Contrastive Representation Learning for Whole Brain Cytoarchitectonic Mapping in Histological Human Brain Sections
This work is significant for neuroscientists and anatomists by providing a more efficient and accurate method for whole-brain cytoarchitectonic mapping, an incremental improvement over existing methods.
This paper addresses the challenge of automatically segmenting cytoarchitectonic areas in histological human brain sections, aiming for whole-brain mapping. They propose a contrastive learning objective to encode microscopic image patches into robust microstructural features, which are then used for cytoarchitectonic area classification. The pre-trained model outperforms models trained from scratch and those pre-trained on an auxiliary task.
Cytoarchitectonic maps provide microstructural reference parcellations of the brain, describing its organization in terms of the spatial arrangement of neuronal cell bodies as measured from histological tissue sections.

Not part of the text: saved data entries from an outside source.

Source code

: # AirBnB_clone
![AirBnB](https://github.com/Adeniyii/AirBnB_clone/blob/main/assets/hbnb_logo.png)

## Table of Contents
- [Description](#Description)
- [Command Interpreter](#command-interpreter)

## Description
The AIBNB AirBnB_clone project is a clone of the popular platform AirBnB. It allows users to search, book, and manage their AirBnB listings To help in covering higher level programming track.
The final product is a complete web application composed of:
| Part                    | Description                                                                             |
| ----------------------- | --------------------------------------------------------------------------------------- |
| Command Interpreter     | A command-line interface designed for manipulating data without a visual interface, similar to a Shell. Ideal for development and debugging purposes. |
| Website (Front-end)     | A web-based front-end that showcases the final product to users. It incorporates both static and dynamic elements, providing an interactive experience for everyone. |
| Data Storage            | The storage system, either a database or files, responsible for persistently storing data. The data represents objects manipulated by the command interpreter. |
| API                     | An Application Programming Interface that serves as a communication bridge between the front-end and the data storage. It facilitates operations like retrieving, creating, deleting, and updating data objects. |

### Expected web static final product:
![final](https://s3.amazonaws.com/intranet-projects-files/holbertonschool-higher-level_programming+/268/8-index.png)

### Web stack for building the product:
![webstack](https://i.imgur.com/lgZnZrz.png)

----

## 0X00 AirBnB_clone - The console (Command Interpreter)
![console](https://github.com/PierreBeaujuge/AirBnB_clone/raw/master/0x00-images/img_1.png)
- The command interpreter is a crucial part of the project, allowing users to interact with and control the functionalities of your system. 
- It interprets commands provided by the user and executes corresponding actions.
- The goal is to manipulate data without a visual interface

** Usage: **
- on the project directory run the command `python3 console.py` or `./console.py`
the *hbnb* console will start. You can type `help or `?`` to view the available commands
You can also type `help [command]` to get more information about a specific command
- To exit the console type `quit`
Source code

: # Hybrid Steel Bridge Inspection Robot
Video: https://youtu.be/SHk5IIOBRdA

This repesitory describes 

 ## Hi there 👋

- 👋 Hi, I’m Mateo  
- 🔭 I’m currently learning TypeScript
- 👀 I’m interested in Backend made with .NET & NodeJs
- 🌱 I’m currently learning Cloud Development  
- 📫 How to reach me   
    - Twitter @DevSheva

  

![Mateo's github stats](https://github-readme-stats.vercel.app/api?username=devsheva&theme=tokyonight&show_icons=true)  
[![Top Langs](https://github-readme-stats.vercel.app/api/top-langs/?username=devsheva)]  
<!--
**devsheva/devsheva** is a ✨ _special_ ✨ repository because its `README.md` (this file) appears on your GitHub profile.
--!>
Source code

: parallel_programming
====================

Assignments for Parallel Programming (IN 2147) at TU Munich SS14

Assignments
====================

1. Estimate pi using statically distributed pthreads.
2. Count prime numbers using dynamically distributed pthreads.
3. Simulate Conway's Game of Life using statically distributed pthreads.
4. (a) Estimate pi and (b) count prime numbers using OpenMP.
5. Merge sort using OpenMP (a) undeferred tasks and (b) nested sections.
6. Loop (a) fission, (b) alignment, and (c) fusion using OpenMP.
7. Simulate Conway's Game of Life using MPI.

Recent work provided the first automatic segmentations of cytoarchitectonic areas in the visual system using Convolutional Neural Networks. We aim to extend this approach to become applicable to a wider range of brain areas, envisioning a solution for mapping the complete human brain. Inspired by recent success in image classification, we propose a contrastive learning objective for encoding microscopic image patches into robust microstructural features, which are efficient for cytoarchitectonic area classification. We show that a model pre-trained using this learning task outperforms a model trained from scratch, as well as a model pre-trained on a recently proposed auxiliary task. We perform cluster analysis in the feature space to show that the learned representations form anatomically meaningful groups.